Brogi,_Giacomo_(1822-1881)_-_5113_-_Napoli,_Museo_nazionale__Omero__il_miglior_busto_di_questo_poeta_(Ercolano)
Busto di Omero proveniente da Ercolano.

Si narra che Omero avesse chiesto a un gruppo di pescatori dell’isola di Ios, reduci da una poco fortunata battuta di pesca, che cosa avessero pigliato. Essi allora così risposero: “Abbiamo lasciato quello che abbiamo preso; / quello che non abbiamo preso, ce lo portiamo appresso”.

L’enigmatica risposta dei pescatori lasciò assai perplesso il poeta, il quale, nonostante si sia a lungo scervellato per comprenderne il senso, non riuscì a venirne a capo.

In seguito all’enigma fu data questa soluzione: i pescatori si erano accorti di aver preso soltanto dei parassiti, pulci o pidocchi, o per meglio dire che portavano seco non i pesci che speravano di catturare durante la pesca, ma qualcosa che avevano addosso già da prima. Tuttavia codesta interpretazione appare poco convincente, poiché non spiega che cosa avessero lasciato nel mare quegli uomini

La probabile spiegazione esatta dell’enigma si incentra sulla possibilità che gli φθερες, i pidocchi (1), siano tanto gli insetti parassiti della cute e del cuoio capelluto umano (“Pediculus humani capitis”  e “P. humani vestimenti”), quanto i “Pesci pidocchio”. Aristotele nella “Historia Animalium” (IV, 10, 4; V, 31, 8) ci fa sapere che i “Pidocchi di mare” sono pesci simili alle Remore, i quali, come queste ultime, si attaccavano con forza alla chiglia delle navi aderendovi con la ventosa posta sul loro capo.
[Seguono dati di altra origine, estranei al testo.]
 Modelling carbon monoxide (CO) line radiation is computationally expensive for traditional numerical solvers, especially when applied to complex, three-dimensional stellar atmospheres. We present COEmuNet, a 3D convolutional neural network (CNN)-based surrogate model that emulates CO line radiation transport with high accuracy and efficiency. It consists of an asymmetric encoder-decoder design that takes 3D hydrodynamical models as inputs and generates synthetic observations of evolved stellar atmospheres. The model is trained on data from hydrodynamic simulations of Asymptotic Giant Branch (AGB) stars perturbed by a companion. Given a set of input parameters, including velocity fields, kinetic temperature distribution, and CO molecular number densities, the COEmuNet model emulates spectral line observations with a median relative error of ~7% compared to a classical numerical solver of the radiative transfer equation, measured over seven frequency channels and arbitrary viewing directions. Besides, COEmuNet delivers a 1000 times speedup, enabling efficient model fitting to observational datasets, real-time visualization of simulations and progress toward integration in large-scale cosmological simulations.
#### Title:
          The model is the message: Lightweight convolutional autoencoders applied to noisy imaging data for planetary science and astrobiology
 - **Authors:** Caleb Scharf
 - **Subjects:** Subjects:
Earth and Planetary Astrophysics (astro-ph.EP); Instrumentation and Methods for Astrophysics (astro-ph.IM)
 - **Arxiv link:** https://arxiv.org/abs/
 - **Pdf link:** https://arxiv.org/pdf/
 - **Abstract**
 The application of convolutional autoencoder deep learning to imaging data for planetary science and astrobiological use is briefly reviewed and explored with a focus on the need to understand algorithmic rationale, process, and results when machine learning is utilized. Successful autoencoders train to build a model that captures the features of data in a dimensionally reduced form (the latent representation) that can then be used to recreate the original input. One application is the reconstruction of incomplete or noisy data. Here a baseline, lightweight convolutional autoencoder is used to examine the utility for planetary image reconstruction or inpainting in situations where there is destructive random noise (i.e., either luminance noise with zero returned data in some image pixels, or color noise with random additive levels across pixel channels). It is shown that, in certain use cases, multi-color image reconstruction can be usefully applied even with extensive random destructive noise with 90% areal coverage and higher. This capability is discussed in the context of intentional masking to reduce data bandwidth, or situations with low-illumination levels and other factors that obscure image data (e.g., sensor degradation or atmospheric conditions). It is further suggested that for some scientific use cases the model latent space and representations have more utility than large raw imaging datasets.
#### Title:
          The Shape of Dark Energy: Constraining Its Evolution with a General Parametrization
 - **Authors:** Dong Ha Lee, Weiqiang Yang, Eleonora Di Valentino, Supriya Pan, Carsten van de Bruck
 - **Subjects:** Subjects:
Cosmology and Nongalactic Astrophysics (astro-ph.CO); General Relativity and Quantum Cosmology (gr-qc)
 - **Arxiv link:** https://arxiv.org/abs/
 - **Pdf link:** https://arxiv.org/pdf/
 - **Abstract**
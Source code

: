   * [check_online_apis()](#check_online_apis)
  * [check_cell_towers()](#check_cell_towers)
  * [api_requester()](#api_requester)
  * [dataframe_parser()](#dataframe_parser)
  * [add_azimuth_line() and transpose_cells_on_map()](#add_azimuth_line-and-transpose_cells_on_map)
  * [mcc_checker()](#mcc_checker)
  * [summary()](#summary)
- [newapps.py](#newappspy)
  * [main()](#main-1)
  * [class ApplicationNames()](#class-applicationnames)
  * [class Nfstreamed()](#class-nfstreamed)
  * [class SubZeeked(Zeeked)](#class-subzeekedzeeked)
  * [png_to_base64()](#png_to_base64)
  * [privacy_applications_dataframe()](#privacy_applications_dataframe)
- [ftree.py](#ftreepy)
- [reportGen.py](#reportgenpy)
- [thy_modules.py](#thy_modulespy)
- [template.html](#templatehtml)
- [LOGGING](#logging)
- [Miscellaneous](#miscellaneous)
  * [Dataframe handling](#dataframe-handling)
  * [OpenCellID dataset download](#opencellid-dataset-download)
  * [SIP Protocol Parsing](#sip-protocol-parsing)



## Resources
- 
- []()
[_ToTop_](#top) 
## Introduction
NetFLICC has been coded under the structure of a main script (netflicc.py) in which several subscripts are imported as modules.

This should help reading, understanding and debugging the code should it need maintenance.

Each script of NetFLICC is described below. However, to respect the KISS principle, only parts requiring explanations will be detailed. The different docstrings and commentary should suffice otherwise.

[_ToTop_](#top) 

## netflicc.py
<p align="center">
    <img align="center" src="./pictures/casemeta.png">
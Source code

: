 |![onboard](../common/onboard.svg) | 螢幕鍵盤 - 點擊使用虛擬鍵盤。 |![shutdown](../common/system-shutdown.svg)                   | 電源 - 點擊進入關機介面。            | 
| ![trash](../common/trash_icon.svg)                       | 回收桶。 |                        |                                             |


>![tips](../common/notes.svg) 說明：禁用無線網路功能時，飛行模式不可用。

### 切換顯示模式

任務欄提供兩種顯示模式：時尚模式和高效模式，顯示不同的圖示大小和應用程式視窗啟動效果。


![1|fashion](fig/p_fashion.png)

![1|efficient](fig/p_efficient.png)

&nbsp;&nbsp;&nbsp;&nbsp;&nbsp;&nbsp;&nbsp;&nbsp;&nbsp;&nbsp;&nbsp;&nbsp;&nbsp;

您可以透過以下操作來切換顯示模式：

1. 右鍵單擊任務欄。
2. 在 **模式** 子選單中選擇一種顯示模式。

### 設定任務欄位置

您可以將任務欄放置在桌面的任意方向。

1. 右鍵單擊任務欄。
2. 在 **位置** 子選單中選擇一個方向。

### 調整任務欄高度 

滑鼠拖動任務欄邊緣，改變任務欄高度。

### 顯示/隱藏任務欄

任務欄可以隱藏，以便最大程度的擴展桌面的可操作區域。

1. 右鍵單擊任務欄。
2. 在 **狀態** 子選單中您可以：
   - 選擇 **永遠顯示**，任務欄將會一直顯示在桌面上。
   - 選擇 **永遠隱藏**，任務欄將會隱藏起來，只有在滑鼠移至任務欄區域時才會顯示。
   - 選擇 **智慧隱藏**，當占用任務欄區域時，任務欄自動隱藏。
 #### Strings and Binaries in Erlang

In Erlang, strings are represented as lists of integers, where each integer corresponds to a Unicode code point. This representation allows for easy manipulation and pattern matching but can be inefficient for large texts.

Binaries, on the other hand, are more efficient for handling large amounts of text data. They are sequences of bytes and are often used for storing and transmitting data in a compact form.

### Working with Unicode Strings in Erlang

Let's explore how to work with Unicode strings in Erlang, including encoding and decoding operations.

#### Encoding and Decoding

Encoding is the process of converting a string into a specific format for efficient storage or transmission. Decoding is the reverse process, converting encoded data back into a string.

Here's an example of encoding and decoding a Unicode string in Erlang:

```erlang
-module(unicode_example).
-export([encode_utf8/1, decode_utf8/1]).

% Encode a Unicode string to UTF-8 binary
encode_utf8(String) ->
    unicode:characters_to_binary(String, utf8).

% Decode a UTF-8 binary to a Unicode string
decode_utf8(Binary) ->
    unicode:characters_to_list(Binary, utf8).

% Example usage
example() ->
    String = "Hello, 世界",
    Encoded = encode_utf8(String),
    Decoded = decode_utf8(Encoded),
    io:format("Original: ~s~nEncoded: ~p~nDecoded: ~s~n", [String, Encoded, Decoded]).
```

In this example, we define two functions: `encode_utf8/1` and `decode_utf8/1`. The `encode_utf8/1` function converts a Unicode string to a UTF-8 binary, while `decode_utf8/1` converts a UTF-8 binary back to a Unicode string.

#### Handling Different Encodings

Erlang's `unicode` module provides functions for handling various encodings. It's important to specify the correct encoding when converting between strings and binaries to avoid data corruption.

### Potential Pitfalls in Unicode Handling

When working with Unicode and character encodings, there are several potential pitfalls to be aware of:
Questa interpretazione consente di risolvere in tal modo l’enigma: quei poveri pescatori avevano tra le vesti e le chiome i pidocchi, -cioè gli insetti parassiti ematofagi-, allorché erano salpati con le loro barche, e se li erano riportati a casa dopo la pesca: pertanto avevano detto: “quello che non abbiamo preso, ce lo portiamo appresso”:

Quando avevano gettato le reti, erano riusciti a pigliare solo dei “Pidocchi di mare”, che però avevano ributtato tra le onde, non essendo codesti pesci commestibili. e dunque “abbiamo lasciato quello che abbiamo preso” (2).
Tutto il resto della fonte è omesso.